Trade tensions and a mixed US non-farm payrolls report has put pressure on stocks.
The stand-off between the US and China has ratcheted up a level, and President Trump has made it clear he could ramp up tariffs again if needed. Equities are set for a subdued finish to the week.
ITV shares are higher today after Societe Generale raised its outlook on the stock to buy from sell, and the French bank also upped its price target price to 220p, from 150p. ITV’s share price has been in an upward trend since April, and today it reached an 11-month high, highlighting how bullish investors are on the stock.
Rolls-Royce announced it is selling its loss-making commercial marine business to Kongsberg for £500 million. The move is part of Rolls Royce’s restructuring plan to concentrate the business on aerospace, power and defence sectors.
Inmarsat have rejected a second takeover offer from EchoStar. The US company confirmed it is still interested in acquiring Inmarsat. EchoStar has until 5pm today to make a formal offer for the British firm, but they are seeking to push back the deadline. Inmarsat’s shares have been drifting lower since late June, but given that EchoStar are still interested in the company we might see renewed interest.
Stocks are broadly higher despite the tit-for-tat tariff spat between the US and China. Both sets of levies have kicked in, but traders haven’t been spooked by it. The mediocre jobs report lifted market sentiment.

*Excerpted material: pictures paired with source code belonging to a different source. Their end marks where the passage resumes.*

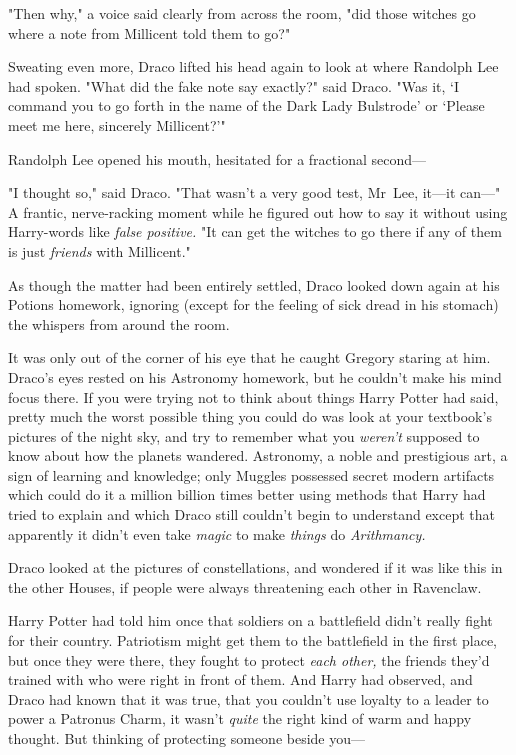 "Then why," a voice said clearly from across the room, "did those witches go
where a note from Millicent told them to go?"

Sweating even more, Draco lifted his head again to look at where Randolph Lee
had spoken. "What did the fake note say exactly?" said Draco. "Was it, `I
command you to go forth in the name of the Dark Lady Bulstrode' or `Please meet
me here, sincerely Millicent?'"

Randolph Lee opened his mouth, hesitated for a fractional second---

"I thought so," said Draco. "That wasn't a very good test, Mr~Lee, it---it
can---" A frantic, nerve-racking moment while he figured out how to say it
without using Harry-words like \emph{false positive.} "It can get the witches
to go there if any of them is just \emph{friends} with Millicent."

As though the matter had been entirely settled, Draco looked down again at his
Potions homework, ignoring (except for the feeling of sick dread in his
stomach) the whispers from around the room.

It was only out of the corner of his eye that he caught Gregory staring at him.
\later
Draco's eyes rested on his Astronomy homework, but he couldn't make his mind
focus there. If you were trying not to think about things Harry Potter had
said, pretty much the worst possible thing you could do was look at your
textbook's pictures of the night sky, and try to remember what you \emph{weren't}
supposed to know about how the planets wandered. Astronomy, a noble
and prestigious art, a sign of learning and knowledge; only Muggles possessed
secret modern artifacts which could do it a million billion times better using
methods that Harry had tried to explain and which Draco still couldn't begin to
understand except that apparently it didn't even take \emph{magic} to make
\emph{things} do \emph{Arithmancy.}

Draco looked at the pictures of constellations, and wondered if it was like
this in the other Houses, if people were always threatening each other in
Ravenclaw.

Harry Potter had told him once that soldiers on a battlefield didn't really
fight for their country. Patriotism might get them to the battlefield in the
first place, but once they were there, they fought to protect \emph{each
other,} the friends they'd trained with who were right in front of them. And
Harry had observed, and Draco had known that it was true, that you couldn't use
loyalty to a leader to power a Patronus Charm, it wasn't \emph{quite} the right
kind of warm and happy thought. But thinking of protecting someone beside you---

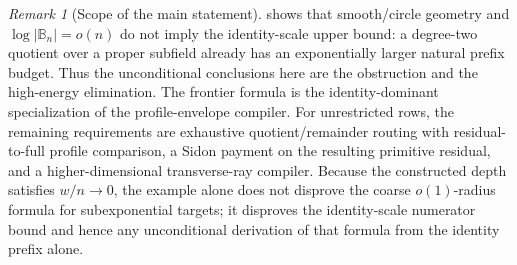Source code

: \documentclass[11pt,a4paper]{amsart}
\numberwithin{equation}{section}
\theoremstyle{remark}
\newtheorem{remark}[theorem]{Remark}
\newcommand{\B}{\mathbb B}
\begin{document}
\begin{remark}[Scope of the main statement]
 shows that smooth/circle geometry and
\(\log|\B_n|=o(n)\) do not imply the identity-scale upper bound: a
degree-two quotient over a proper subfield already has an exponentially
larger natural prefix budget.  Thus the unconditional conclusions here are
the obstruction and the high-energy elimination.  The frontier formula is
the identity-dominant specialization of the profile-envelope compiler.  For
unrestricted rows, the remaining requirements are exhaustive
quotient/remainder routing with residual-to-full profile comparison, a
Sidon payment on the resulting primitive residual, and a
higher-dimensional transverse-ray compiler.
Because the constructed depth satisfies \(w/n\to0\), the example alone
does not disprove the coarse \(o(1)\)-radius formula for subexponential
targets; it disproves the identity-scale numerator bound and hence any
unconditional derivation of that formula from the identity prefix alone.
\end{remark}
\end{document}
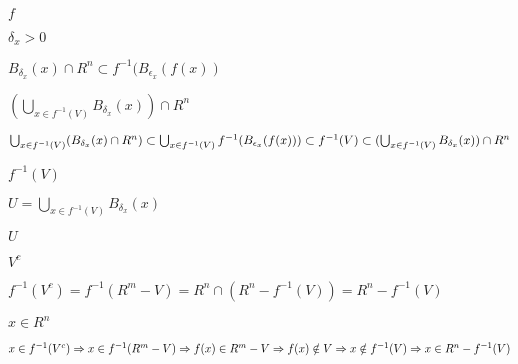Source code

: \documentclass{article}
\def\lthtmlcheckvsize{\ifdim\ht\sizebox<\vsize 
  \ifdim\wd\sizebox<\hsize\expandafter\hfill\fi \expandafter\vfill
  \else\expandafter\vss\fi}%
\begin{document}
{\newpage\clearpage
{}%
$ f$%
\lthtmlindisplaymathZ
\lthtmlcheckvsize\clearpage}

{\newpage\clearpage
{}%
$ \delta_x>0$%
\lthtmlindisplaymathZ
\lthtmlcheckvsize\clearpage}

{\newpage\clearpage
{}%
$ B_{\delta_x}(x)\cap R^n \subset f^{-1}(B_{\epsilon_x}(f(x))$%
\lthtmlindisplaymathZ
\lthtmlcheckvsize\clearpage}

{\newpage\clearpage
{}%
$ (\bigcup_{x\in f^{-1}(V)}B_{\delta_x}(x))\cap R^n$%
\lthtmlindisplaymathZ
\lthtmlcheckvsize\clearpage}

{\newpage\clearpage
{}%
$ \bigcup_{x\in f^{-1}(V)}(B_{\delta_x}(x)\cap R^n)\subset\bigcup_{x\in f^{-1}(V)}f^{-1}(B_{\epsilon_x}(f(x)))\\\subset f^{-1}(V)\subset(\bigcup_{x\in f^{-1}(V)}B_{\delta_x}(x))\cap R^n$%
\lthtmlindisplaymathZ
\lthtmlcheckvsize\clearpage}

{\newpage\clearpage
{}%
$ f^{-1}(V)$%
\lthtmlindisplaymathZ
\lthtmlcheckvsize\clearpage}

{\newpage\clearpage
{}%
$ U=\bigcup_{x\in f^{-1}(V)}B_{\delta_x}(x)$%
\lthtmlindisplaymathZ
\lthtmlcheckvsize\clearpage}

{\newpage\clearpage
{}%
$ U$%
\lthtmlindisplaymathZ
\lthtmlcheckvsize\clearpage}

{\newpage\clearpage
{}%
$ V^c$%
\lthtmlindisplaymathZ
\lthtmlcheckvsize\clearpage}

{\newpage\clearpage
{}%
$ f^{-1}(V^c) = f^{-1}(R^m-V) = R^n\cap(R^n-f^{-1}(V))=R^n-f^{-1}(V)$%
\lthtmlindisplaymathZ
\lthtmlcheckvsize\clearpage}

{\newpage\clearpage
{}%
$ x\in R^n$%
\lthtmlindisplaymathZ
\lthtmlcheckvsize\clearpage}

{\newpage\clearpage
{}%
$ x\in f^{-1}(V^c)\Rightarrow x\in f^{-1}(R^m-V)\Rightarrow f(x)\in R^m-V
\\\Rightarrow f(x)\notin V\Rightarrow x\notin f^{-1}(V)\Rightarrow x\in R^n-f^{-1}(V)$%
\lthtmlindisplaymathZ
\lthtmlcheckvsize\clearpage}
\end{document}
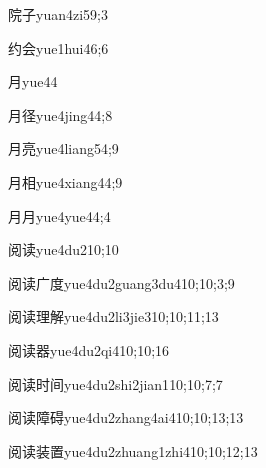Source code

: \begin{verbete}{院子}{yuan4zi5}{9;3}
\end{verbete}
\begin{verbete}{约会}{yue1hui4}{6;6}
\end{verbete}
\begin{verbete}{月}{yue4}{4}
\end{verbete}
\begin{verbete}{月径}{yue4jing4}{4;8}
\end{verbete}
\begin{verbete}{月亮}{yue4liang5}{4;9}
\end{verbete}
\begin{verbete}{月相}{yue4xiang4}{4;9}
\end{verbete}
\begin{verbete}{月月}{yue4yue4}{4;4}
\end{verbete}
\begin{verbete}{阅读}{yue4du2}{10;10}
\end{verbete}
\begin{verbete}{阅读广度}{yue4du2guang3du4}{10;10;3;9}
\end{verbete}
\begin{verbete}{阅读理解}{yue4du2li3jie3}{10;10;11;13}
\end{verbete}
\begin{verbete}{阅读器}{yue4du2qi4}{10;10;16}
\end{verbete}
\begin{verbete}{阅读时间}{yue4du2shi2jian1}{10;10;7;7}
\end{verbete}
\begin{verbete}{阅读障碍}{yue4du2zhang4ai4}{10;10;13;13}
\end{verbete}
\begin{verbete}{阅读装置}{yue4du2zhuang1zhi4}{10;10;12;13}
\end{verbete}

The US jobs report was a mixed bag. In June, there were 213,000 jobs added to the non-farm payrolls, which comfortably topped the 195,000 estimate. The May figure was revised from 223,000 to 244,000. The unemployment rate jumped to 4% from 3.8%. On a yearly basis, average earnings jumped by 2.7%, but economists were anticipating a reading of 2.8%. There were positive and negative aspects to this report, but the takeaway message wasn’t overly bullish. The fact average earnings remained steady at 2.7% doesn’t suggest that employers are keen to offer higher salaries to attract potential workers.
Last night the minutes from the Federal Reserve showed that central bankers are happy to keep hiking interest rates, but given the move in the US dollar, it would appear that traders aren’t that fearful of additional interest rate hikes. In light of today’s data, some dealers feel the prospect of two more rate hikes this year has diminished.

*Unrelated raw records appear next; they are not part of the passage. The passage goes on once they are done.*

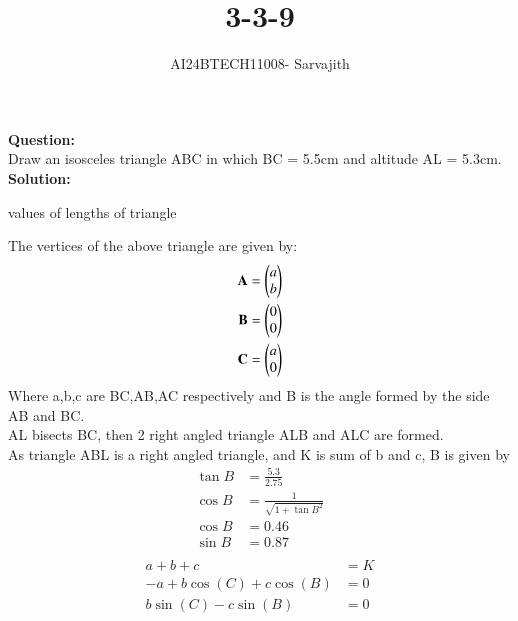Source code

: \documentclass[journal]{IEEEtran}
\begin{document}

\vspace{3cm}

\title{3-3-9}
\author{AI24BTECH11008- Sarvajith
}
{\let\newpage\relax\maketitle}

\renewcommand{\thefigure}{\theenumi}
\renewcommand{\thetable}{\theenumi}
\setlength{\intextsep}{10pt} %
\renewcommand{\thetable}{\theenumi}
\textbf{Question: }\\
Draw an isosceles triangle ABC in which BC = 5.5cm and altitude AL = 5.3cm. \\
\textbf{Solution: }\\
\renewcommand{\tablename}{TABLE 1}
\begin{table}[h!]    
\centering
 
\caption{values of lengths of triangle}
 \label{tab1-1.2-18-1}
\end{table}
The vertices of the above triangle are given by:
\begin{align}
    \textbf{A} &= \begin{pmatrix}a\\b\end{pmatrix} \label{eq. 3-3-9.1}\\
    \textbf{B} &= \begin{pmatrix}0\\0\end{pmatrix}\label{eq. 3-3-9.2}\\
    \textbf{C} &= \begin{pmatrix}a\\0\end{pmatrix}\label{eq. 3-3-9.3}
\end{align}
Where a,b,c are BC,AB,AC respectively and B is the angle formed by the side AB and BC.\\
AL bisects BC, then 2 right angled triangle ALB and ALC are formed.\\
As triangle ABL is a right angled triangle, and K is sum of b and c, B is given by 
\begin{align*}
    \tan B &= \frac{5.3}{2.75}\\
    \cos B &= \frac{1}{\sqrt{1+\tan B^2}}\\
    \cos B &= 0.46\\\sin B &= 0.87\\
\end{align*}
\begin{align*}
	a+b+c&=K\\
	-a+b\cos(C)+c\cos(B)&=0\\
	b\sin(C)-c\sin(B)&=0\\
\end{align*}
\end{document}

EUR/USD is higher today on the back of the positive German industrial output report, and the slide in the US dollar. In May, German industrial output jumped by 2.6%, while economists were only anticipating an increase of 0.3%. The drop in the greenback in the wake of the US jobs report added to the bullish move on the euro.

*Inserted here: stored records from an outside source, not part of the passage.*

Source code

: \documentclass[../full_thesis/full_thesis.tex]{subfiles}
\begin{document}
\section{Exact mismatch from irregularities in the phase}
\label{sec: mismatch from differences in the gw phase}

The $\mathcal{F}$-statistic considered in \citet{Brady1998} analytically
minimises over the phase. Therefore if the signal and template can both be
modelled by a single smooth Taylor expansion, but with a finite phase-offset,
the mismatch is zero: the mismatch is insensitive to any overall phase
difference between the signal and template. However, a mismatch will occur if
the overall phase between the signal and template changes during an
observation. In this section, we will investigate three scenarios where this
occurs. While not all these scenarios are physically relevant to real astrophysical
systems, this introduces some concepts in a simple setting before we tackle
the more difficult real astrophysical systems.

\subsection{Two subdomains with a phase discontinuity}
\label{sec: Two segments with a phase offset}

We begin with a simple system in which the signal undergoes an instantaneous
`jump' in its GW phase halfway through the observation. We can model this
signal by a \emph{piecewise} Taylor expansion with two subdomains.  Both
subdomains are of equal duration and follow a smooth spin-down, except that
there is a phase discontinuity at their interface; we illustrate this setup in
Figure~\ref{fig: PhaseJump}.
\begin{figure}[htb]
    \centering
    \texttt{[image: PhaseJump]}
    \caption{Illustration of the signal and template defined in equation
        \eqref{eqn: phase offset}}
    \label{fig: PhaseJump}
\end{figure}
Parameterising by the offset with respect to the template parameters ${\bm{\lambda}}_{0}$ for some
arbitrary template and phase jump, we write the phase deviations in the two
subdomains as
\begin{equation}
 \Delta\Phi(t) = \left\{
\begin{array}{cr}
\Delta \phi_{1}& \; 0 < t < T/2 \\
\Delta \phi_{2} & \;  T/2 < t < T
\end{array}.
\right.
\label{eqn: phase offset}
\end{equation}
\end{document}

GBP/USD was pushed higher in the morning by the latest Halifax UK house prices report. The update showed that average UK house prices jumped by 0.3% on a monthly basis in June, meeting analysts’ estimates. Sterling also rallied on the back of the dip in the US dollar.
Gold has gained a small bit of ground on the back of the US jobs report. It is concerning that gold has only edged up slightly given the drop-off in the US dollar. In recent months there has been a strong inverse relationship between the gold market and the US dollar, but the upward move in gold is disproportionally small compared with the downward move in the US dollar. Gold has been in a downward trend since April, and if the negative move continues it could target $1,236.
We could see disruption to the oil market now we have edged closer to a trade war. The energy market is seen as a barometer for the global economy, and should growth slip due to the tariffs, we might see a decline in demand for oil.